We all know and love sweet basil, but she is only one of many. Try growing some other family members. Use them in window boxes, planters, herb beds, flower borders and vegetable patches. Wherever you grow them, use them liberally in the kitchen. Look for and sniff: cinnamon basil, dark opal, genovese, holy, lemon, lettuce leaf, lime, spicy globe, sweet dani, Thai, Greek and minuette.

* Be patient with established herbal perennials. Don’t pull out dead-looking plants to quickly. If the winter has been cold with little snow cover hardy sages, lavenders, woody artemisias and thymes can take a while to show signs of life. Give them until at least May before you replace them.

ON THE HERBAL CALENDER

March 21 Purim Purim celebrates an ancient Queen of Persia, Esther, who saved her people from being massacred by an evil public servant. Esther means “star” in Persian, but her Hebrew name, Hadassah, means myrtle. Myrtle is one of the most beautiful and beloved of herbal trees. It’s delicate green leaves are as fragrant as it’s tiny creamy flowers. It is an ancient symbol of love, peace, home and justice. It was the herb of Venus and has been an important wedding herb throughout the Mediterranean for at least 2000 years.

March 23 Easter If roast lamb is part of your Easter tradition, be sure to tuck bits of rosemary and sliced garlic all over it . Put any pieces of woody rosemary stem into the pan under the lamb, squeeze lemon over the roast and pop it into the oven. Delicious!

April 20 Passover begins. Bitter herbs play an important role in the celebration of Passover. Horseradish is often one of those herbs, but horseradish is a native of Europe.
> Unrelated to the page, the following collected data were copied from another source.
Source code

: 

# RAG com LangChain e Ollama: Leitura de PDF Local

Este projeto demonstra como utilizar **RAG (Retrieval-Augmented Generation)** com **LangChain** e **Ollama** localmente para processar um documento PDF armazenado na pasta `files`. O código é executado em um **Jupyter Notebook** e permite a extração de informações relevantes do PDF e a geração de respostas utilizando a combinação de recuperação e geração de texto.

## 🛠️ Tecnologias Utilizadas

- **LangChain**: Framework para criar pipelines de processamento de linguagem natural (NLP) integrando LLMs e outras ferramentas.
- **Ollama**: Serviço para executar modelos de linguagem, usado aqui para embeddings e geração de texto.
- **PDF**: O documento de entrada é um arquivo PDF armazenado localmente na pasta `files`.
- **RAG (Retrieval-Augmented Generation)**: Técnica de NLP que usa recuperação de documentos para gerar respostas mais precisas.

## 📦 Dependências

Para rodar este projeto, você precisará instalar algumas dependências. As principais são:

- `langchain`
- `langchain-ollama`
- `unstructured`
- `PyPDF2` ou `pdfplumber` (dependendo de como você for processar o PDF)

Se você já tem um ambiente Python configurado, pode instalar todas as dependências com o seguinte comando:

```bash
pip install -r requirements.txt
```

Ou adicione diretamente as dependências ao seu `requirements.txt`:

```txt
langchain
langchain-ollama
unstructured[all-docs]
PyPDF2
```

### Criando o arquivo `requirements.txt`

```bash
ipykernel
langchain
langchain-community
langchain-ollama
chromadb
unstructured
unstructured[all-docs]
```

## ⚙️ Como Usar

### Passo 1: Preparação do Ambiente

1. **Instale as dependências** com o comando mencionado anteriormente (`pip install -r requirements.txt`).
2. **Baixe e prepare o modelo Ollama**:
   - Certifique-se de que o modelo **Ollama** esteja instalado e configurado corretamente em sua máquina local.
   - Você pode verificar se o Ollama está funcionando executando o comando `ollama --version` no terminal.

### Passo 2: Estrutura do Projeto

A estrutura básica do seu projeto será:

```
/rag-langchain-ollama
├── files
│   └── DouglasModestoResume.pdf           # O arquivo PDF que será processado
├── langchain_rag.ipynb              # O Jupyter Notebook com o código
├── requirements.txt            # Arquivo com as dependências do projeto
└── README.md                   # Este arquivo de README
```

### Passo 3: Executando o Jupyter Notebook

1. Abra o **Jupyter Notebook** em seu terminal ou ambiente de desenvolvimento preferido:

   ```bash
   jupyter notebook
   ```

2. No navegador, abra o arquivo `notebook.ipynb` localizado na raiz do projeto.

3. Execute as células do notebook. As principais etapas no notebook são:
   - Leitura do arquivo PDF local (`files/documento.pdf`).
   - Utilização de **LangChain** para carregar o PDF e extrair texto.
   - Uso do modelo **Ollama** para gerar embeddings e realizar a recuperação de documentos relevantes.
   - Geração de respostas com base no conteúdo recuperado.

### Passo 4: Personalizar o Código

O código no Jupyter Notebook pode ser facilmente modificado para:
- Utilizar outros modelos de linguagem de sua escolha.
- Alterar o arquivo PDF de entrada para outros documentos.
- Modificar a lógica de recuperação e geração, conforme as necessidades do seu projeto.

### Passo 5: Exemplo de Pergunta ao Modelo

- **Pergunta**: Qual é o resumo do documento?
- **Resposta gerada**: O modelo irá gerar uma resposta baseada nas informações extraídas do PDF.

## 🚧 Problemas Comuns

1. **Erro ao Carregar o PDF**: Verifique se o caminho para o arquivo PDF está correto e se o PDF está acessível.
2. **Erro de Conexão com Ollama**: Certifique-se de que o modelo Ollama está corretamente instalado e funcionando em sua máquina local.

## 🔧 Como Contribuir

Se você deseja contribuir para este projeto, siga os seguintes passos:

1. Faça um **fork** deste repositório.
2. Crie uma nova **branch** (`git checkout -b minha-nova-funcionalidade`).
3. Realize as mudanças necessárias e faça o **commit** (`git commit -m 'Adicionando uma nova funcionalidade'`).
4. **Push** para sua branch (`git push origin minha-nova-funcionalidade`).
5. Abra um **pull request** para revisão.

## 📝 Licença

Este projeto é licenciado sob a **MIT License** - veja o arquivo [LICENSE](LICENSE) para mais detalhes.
Biblical scholars suggest the Israelites may have learned to eat bitter herbs from the Egyptians who served chopped, bitter greens mixed with mustard as a bread-dunking sauce with meals. The herbs the Israelites ate would have been collected
from the banks of streams and rivers. Ancestors of chicory, lettuce, endive, watercress and sorrel all grew wild in the Holy Land and all, including wild lettuce, have a bitter flavor.